BMW has been working feverishly to introduce new electric vehicles, and as a result that means the Bavarian auto-maker's original electric development no longer has a place in the company's line-up. The iX, iX3 and i4 are now taking centre stage, offering a longer driving range, and they are delightful replacements, that's for sure.
Sadly, the departure of the Chrysler 300 means two things. First, Chrysler became the second brand to exit the Australian market in 2021. Meanwhile, the 300 was one of the only remaining V6 and V8 sedans available for sale. It is understood the 300 will be retired from 2023 globally, but in the meantime there was no longer a place for the model on our shores.
With sales slumping to near-negligible levels, the Citroen C3 Aircross appeared to be on borrowed time. Nonetheless, the compact SUV was retired from Australia at the end of 2021, and while the French brand remains a low volume seller, it will be hoping some of its other models can gain a little more traction. The C3 Aircross has plenty of substitutes courtesy of the C3, C4, C5 Aircross and C5 X.
Another low volume shifter, Fiat has seen sales of its Doblo van and 500X compact SUV grind to a halt over the years. The brand has picked up on the difficulties selling down under, citing consumer preferences as the reason for the withdrawal of the two models. Following the changes, Fiat now sells just two models down under - the 500 and Ducato.

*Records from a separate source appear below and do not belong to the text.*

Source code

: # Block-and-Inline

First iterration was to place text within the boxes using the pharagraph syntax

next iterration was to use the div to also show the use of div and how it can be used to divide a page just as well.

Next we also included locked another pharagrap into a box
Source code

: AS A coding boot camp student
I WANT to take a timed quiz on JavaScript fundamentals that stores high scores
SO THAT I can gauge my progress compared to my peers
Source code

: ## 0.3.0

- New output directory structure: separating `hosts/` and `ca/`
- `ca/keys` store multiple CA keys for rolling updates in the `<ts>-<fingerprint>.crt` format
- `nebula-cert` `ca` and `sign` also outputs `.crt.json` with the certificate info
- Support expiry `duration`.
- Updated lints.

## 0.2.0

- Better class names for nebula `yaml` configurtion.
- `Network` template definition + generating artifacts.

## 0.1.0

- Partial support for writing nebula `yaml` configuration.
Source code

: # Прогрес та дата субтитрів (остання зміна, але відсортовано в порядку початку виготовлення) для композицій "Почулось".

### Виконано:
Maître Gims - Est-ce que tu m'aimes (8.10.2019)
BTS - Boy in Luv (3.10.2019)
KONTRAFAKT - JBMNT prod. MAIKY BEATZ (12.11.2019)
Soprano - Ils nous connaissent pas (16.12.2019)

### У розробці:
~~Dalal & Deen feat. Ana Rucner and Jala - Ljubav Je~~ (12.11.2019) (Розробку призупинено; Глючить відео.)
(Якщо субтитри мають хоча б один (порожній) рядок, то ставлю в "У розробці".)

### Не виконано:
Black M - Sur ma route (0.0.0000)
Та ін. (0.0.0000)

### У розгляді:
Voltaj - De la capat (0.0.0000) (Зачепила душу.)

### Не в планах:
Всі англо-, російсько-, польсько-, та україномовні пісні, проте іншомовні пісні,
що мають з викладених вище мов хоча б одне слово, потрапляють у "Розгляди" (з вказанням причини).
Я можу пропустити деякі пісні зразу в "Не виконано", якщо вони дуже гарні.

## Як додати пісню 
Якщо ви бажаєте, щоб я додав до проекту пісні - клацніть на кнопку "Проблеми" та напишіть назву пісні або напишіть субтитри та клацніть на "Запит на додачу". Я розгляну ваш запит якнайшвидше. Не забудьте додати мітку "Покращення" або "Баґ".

Ford Focus (entry and mid-tier variants)
Ford Australia has been cropping its Focus range for some time now, and after the most-recent changes, only the sport-inspired ST and ST X models remain available for sale. With Ford deciding to retire the entry and mid-tier variants on the back of declining sales for small cars across the industry, it has made a conscious decision to compete in the hot hatch territory.